A discussão de quando se inicia a vida é interminável. Mesmo que a ciência consiga um dia definir esse momento com precisão, os debates não cessarão. Parece óbvio e natural que, a partir do momento em que um óvulo é fecundado por um espermatozoide, uma vida em potencial começa a se desenvolver. Mas que potencial existe caso esse óvulo fertilizado não venha sequer a se fixar no útero? "Essa polêmica é infrutífera, pois o aborto sempre existirá, independentemente de qualquer conclusão científica, dogma religioso ou convicção ética. O aborto é acima de tudo uma questão de foro íntimo, uma decisão exclusivamente pessoal da mulher", teoriza Thomaz Gollop, ginecologista e professor de genética médica da Universidade de São Paulo.

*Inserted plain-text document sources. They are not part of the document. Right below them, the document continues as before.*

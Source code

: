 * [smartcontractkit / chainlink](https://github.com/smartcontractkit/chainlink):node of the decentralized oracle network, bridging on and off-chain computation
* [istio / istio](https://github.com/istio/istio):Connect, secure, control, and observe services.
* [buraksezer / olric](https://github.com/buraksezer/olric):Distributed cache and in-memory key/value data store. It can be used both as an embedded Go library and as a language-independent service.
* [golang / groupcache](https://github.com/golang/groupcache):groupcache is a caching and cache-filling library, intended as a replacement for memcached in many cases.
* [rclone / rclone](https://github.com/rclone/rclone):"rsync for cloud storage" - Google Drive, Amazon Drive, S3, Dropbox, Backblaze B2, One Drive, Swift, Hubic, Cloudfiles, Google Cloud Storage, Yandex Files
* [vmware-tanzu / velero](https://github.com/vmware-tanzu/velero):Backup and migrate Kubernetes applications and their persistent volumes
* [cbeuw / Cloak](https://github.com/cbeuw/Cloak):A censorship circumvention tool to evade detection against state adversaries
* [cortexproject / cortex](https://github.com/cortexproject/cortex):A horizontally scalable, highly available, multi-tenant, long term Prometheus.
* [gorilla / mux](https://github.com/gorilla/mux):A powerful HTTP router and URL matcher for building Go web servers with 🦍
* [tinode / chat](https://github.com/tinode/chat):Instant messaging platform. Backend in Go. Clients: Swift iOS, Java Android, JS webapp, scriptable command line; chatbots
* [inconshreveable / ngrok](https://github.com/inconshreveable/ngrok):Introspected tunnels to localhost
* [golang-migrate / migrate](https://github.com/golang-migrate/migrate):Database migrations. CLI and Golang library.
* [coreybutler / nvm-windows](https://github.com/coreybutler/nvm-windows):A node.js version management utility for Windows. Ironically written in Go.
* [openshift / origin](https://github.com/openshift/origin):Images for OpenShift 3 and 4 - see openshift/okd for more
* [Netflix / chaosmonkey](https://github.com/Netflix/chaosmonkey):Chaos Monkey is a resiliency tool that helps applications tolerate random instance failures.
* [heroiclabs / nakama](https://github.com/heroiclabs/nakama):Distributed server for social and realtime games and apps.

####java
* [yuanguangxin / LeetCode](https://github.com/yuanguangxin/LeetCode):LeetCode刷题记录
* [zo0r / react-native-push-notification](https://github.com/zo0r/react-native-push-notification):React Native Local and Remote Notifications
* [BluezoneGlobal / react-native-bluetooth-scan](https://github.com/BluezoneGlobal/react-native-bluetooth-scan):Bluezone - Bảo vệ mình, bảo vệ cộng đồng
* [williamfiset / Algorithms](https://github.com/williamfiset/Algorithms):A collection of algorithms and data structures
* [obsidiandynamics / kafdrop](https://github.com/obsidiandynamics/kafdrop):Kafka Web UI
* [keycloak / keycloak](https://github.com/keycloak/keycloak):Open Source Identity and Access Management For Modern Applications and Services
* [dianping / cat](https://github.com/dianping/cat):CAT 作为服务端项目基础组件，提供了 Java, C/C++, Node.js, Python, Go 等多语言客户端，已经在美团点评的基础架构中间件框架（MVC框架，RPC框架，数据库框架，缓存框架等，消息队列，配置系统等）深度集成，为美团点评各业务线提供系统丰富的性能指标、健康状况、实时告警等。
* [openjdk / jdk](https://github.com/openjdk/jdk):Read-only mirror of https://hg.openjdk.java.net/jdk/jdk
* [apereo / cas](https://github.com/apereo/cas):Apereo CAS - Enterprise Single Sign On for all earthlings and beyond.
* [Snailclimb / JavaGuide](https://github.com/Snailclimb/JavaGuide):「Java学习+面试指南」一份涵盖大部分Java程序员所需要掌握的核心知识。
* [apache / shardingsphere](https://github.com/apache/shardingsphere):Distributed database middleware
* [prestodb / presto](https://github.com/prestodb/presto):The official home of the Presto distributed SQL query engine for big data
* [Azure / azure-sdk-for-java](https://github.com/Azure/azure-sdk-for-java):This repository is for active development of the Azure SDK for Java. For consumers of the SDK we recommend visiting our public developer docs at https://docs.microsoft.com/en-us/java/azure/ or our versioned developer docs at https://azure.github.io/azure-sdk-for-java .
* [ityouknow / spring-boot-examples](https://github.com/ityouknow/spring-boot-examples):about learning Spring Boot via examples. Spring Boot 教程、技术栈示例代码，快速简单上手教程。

Aos 46 anos, a empresária e modelo Luiza Brunet não consegue esquecer o aborto feito aos 17 anos. Era o início de sua carreira, de seu primeiro casamento, e ela não se sentia preparada para ter um filho. Luiza diz que é "contra o aborto". Seu caso ilustra a imensa complexidade da questão. Ser simples, acessível, seguro e legal não torna o aborto mais aceitável para as pessoas que o rejeitam. Ao contrário, torna-o ainda mais monstruoso ao juízo delas. Prova disso é o fato de que as discussões nos países onde a prática foi liberada nunca serenam – a cada dia elas são mais violentas. Coloque-se na pele de uma pessoa que acha o aborto, em qualquer fase da gestação e por qualquer motivo, igual a matar alguém, e uma visão do abismo que separa as convicções opostas nesse assunto começará a se abrir sob seus pés.